African-American baseball has rich history in Spa
NOTE: This month’s question was fielded by Garland County Historical Society Board member Mark Blaeuer.
Just ask Liz. Elizabeth Robbins and the staff of the Garland County Historical Society are ready to tackle your questions about Hot Springs’ rich history each month. Just write Ask Liz, P.O. Box 580, Hot Springs, AR 71902, or e-mail edi[email protected]springsonthego.com.
What can you tell me about the history of African-American baseball in Hot Springs?
Late in the 19th century, as Jim Crow laws were enacted, major league teams began to bar African-American participation, a sad fact that would not change until Jackie Robinson joined the Brooklyn Dodgers in 1947.
As a result, African-American baseball developed on its own terms.
The history of African-American baseball in Hot Springs goes back more than 120 years to when local hotels sponsored teams consisting of their African-American employees.
The first recorded mention of this comes from the March 12, 1891, New York Age: “The Eastman Base Ball Club crossed bats with the Park nine, resulting in a score of 3 to 2, in favor of the latter.”

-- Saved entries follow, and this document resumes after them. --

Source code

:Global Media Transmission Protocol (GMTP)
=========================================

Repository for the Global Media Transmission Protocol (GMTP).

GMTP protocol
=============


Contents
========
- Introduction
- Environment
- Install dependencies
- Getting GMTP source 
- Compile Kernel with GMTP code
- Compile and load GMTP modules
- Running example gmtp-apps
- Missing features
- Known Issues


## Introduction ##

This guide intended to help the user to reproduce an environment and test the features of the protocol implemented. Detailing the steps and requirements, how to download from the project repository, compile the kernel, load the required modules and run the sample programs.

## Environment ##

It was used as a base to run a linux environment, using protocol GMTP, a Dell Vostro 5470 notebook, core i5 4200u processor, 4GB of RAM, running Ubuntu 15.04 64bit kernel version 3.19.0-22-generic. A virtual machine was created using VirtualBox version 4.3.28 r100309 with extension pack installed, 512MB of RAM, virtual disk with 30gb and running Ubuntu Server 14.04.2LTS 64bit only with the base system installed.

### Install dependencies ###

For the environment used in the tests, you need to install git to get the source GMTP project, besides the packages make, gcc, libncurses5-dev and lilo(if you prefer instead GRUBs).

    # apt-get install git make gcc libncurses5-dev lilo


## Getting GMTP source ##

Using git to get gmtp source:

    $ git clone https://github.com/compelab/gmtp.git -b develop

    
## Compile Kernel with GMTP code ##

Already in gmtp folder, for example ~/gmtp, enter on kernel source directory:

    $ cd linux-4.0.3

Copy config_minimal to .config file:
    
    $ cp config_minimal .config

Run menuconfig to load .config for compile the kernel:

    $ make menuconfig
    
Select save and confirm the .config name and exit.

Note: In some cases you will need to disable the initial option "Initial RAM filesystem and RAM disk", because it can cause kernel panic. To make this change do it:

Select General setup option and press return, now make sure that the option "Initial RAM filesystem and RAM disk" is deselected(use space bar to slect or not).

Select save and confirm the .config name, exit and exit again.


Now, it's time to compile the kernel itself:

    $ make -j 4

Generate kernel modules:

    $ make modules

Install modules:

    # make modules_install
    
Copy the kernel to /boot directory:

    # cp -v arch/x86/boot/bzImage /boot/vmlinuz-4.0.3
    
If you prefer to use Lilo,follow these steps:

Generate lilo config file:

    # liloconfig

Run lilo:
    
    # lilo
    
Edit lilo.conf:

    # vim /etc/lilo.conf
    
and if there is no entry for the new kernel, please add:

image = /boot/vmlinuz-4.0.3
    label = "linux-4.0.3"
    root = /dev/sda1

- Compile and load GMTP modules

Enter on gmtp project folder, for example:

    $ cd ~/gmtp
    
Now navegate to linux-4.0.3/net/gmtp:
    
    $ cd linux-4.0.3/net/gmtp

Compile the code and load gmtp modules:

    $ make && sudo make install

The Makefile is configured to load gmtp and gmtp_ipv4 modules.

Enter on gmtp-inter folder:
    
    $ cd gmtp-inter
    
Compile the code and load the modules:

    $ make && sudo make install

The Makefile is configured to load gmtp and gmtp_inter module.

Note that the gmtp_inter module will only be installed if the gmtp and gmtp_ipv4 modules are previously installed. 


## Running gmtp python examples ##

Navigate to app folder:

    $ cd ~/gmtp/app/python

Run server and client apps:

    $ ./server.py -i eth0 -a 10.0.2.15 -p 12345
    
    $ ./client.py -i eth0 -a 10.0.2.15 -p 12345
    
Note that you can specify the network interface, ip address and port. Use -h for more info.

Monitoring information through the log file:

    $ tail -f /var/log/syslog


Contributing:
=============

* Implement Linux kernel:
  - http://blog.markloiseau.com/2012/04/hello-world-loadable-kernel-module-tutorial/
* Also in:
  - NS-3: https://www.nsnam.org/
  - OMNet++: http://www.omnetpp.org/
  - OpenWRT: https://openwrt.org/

The Hot Springs Arlingtons competed regionally, going up against numerous Texas teams. Rube Foster, now enshrined at the Hall of Fame in Cooperstown, pitched for Waco and Fort Worth. Of a 1901 series here, the Fort Worth Morning Register reported: “Foster was more than invincible. He allowed only one hit in the first game, and none in the third.”
An oft-told story from the same decade concerns Charlie Grant, slick-fielding second baseman for several Negro teams. In the spring of 1901, he was a bellhop at the Eastman, where future New York Giants manager John McGraw took notice.
“Muggsy” tried signing him for his Baltimore Orioles. He introduced the light-skinned Grant as “Chief Tokahoma” – American
Indians were allowed in “organized ball” – but the ploy failed.
By 1904, the Hot Springs Blues played games as far away as St. Louis. In 1910, the Chicago Giants scheduled a jaunt to the Spa City. In 1911, the Kloethe Reds, a local team, hosted opponents like the Brooklyn Royal Giants and Kansas City Giants. In 1915, the Vapor City Tigers came into existence, formed by Hot Springs native Junie Cobb, a soon-to-be-famous jazz musician.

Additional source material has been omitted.